Only lines containing the string "crates" belong in the answer; find them in the records and copy them.
*** Begin section ***
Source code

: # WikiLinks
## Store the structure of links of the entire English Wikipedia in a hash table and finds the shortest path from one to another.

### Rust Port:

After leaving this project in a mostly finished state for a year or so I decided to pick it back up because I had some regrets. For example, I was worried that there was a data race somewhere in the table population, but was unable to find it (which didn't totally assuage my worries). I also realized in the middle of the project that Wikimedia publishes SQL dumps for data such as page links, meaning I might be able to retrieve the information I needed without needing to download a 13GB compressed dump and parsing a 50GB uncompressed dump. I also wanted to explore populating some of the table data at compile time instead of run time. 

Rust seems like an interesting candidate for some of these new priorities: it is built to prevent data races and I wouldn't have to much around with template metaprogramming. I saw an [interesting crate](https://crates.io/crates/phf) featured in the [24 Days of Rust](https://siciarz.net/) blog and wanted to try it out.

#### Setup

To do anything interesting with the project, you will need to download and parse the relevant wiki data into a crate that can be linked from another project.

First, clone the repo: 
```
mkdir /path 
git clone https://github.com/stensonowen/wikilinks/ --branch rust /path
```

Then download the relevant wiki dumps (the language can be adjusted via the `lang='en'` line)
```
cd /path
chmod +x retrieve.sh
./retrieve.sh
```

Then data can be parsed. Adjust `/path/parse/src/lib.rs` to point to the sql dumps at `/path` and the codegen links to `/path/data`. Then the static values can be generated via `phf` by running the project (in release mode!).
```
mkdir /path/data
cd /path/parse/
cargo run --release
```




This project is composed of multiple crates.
*** End section ***
RESPONSE TO THE TASK –
Rust seems like an interesting candidate for some of these new priorities: it is built to prevent data races and I wouldn't have to much around with template metaprogramming. I saw an [interesting crate](https://crates.io/crates/phf) featured in the [24 Days of Rust](https://siciarz.net/) blog and wanted to try it out.
This project is composed of multiple crates.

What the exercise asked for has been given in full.